I don't know exactly what is wrong with me, but I know there is not much right. Though I've had mental health issues as long as I can remember I have never been brave enough to talk about it to anybody other than people online. I've had depression, anxiety, social problems, suicidal thoughts and self harmed.

This past year has been particularly tough (like it has for almost everybody) and it feels like any life or plans I did have has been on hold.


----------



## purplecoats (Jan 5, 2021)

welcome to the forum james!! i only just joined too. it's been nice and non judgemental so far  i'd also recommend sidebyside, it's hosted by mind and a good place to vent frustrations if you need to. 
i'm from england too-and we have gaming and drawing in common! i know @mist likes games too 
this year has been tough for us all but even from just a few days here i know everyone would be more than happy to talk to you about it if you ever need! 😁


----------



## Catsmother (Jan 5, 2021)

to the forum @JamesC
Nice to meet you


----------



## JamesC (Jan 5, 2021)

Thanks both. I am a infrequent user of Side-by-side and Elefriends before that.  

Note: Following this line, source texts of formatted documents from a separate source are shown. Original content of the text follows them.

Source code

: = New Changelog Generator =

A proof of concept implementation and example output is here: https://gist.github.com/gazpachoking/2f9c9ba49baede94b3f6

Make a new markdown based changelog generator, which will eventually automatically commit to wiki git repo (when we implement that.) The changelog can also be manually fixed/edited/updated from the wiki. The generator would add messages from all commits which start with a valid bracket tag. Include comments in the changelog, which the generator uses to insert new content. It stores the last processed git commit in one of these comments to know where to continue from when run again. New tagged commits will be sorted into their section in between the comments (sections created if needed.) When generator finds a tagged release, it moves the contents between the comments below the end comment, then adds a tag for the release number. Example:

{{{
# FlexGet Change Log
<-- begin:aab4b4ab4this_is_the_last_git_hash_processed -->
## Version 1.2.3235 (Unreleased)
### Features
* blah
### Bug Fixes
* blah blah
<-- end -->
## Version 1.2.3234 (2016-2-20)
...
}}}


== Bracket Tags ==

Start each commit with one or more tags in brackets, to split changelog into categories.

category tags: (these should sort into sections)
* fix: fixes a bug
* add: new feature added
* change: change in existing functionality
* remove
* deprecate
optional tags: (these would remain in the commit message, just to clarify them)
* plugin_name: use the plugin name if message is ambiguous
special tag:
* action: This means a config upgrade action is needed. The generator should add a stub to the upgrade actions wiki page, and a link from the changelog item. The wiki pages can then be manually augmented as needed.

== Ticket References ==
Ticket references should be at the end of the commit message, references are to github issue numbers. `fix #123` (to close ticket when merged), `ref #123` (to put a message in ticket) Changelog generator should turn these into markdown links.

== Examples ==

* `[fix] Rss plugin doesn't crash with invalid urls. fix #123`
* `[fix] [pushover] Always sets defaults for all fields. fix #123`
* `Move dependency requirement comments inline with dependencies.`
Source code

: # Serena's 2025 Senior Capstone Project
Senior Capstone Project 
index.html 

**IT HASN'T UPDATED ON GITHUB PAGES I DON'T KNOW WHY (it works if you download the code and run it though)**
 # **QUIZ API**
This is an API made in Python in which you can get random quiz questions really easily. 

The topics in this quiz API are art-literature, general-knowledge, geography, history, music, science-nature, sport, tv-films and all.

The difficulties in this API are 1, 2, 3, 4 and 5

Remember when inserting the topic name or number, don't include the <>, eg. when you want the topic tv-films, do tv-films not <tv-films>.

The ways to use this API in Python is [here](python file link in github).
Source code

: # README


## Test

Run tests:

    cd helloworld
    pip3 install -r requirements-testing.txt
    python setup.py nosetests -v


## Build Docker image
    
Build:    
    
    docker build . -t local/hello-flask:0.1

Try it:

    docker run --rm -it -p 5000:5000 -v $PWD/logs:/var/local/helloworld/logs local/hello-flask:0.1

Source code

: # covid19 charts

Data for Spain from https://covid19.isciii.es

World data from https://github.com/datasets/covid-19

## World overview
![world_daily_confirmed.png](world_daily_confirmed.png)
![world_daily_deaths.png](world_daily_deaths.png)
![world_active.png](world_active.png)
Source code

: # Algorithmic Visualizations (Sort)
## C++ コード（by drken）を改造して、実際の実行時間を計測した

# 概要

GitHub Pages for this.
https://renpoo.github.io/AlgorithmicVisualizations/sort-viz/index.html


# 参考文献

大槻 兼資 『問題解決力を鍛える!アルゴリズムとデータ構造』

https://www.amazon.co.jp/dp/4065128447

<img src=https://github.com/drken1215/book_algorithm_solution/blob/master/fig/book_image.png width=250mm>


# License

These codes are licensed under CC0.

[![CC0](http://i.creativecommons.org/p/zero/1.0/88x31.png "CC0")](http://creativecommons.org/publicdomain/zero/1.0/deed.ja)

Yeah I know it's been a tough year for everyone, I am so frustrated by it all because I actually had a positive start to the year last year. Not really frustrated by the situation because it's beyond my control but frustrated that I left it so long to try some things that I could have done years ago.


----------



## Gibby (Jan 6, 2021)




----------



## Emerald (Jan 6, 2021)

It's never too late to try new things, @JamesC every day is a new day and we can start fresh. You've already taken a step in the right direction by joining a lovely Mental Health Talk forum. 

Lock down is hard to endure, but take one day at a time for now and with gentle steps forward - you will get there in the end. Enjoy your stay and nice to meet you


----------



## Butterfly88 (Jan 6, 2021)

Welcome James!


----------



## JamesC (Jan 6, 2021)

Thank you Emerald and Butterfly.

To be honest, the lockdown is relatively easy for me to cope with. I have basically lived a life in lockdown since leaving college at 18. The hard thing for me is I actually tried to make a break from it, stopped hiding in my house and set out to try and start a life but as I was doing that the world started to shut down. 

I started last year with a list of goals, some were small things like random life skills such as learn to make an omelette myself and start going to shops and things where I'd actually meet people. Others were what I called major goals like getting a job, learning to drive and moving out of my parents house. Things were going good at the start of the year but then we had the lockdown and some of my major goals were forced to be put on hold and while at first I took the opportunity to focus on the smaller ones. The more and more setbacks and delays I have been through the harder it becomes to convince myself to even bother with anything.  I know I shouldn't but I am pretty weak mentally, it takes me a great amount of effort and time to build up the will to try anything but the slightest thing can bring me crashing down.


----------



## LittleTooMuch (Jan 7, 2021)

the strength that that post shows is amazing, you had the strength to actually write that, you should be proud of yourself. 

bumps in the road (not actual bumps) are made to challenge us and you are doing a lot better than you think you are and I have made an amazing friend from your horrid year.


----------



## JamesC (Jan 7, 2021)

Thank you


----------



## Emerald (Jan 7, 2021)

James what you have to remember is nothing lasts forever.  Your goals  are still achievable, but will just take a little longer. One day at a time is the way to go.  I wish you life's best


----------



## JamesC (Jan 7, 2021)

It just seems like it lasts forever.


----------



## ZandraJoi (Jan 7, 2021)

@JamesC Nice to have you here! Feel free to jump in on discussions & make yourself at home


----------



## toetapping (Jan 7, 2021)

James. I am sure you will enjoy it here as everyone is so friendly.


----------



## Lisa (Jan 7, 2021)

James to the board.


----------



## Pinky (Jan 8, 2021)

Hi @JamesC welcome to the forum


----------



## pat (Jan 8, 2021)




----------



## marti (Jan 8, 2021)




----------



## JamesC (Jan 8, 2021)

Thanks everyone


----------



## kikipetie (Jan 9, 2021)




----------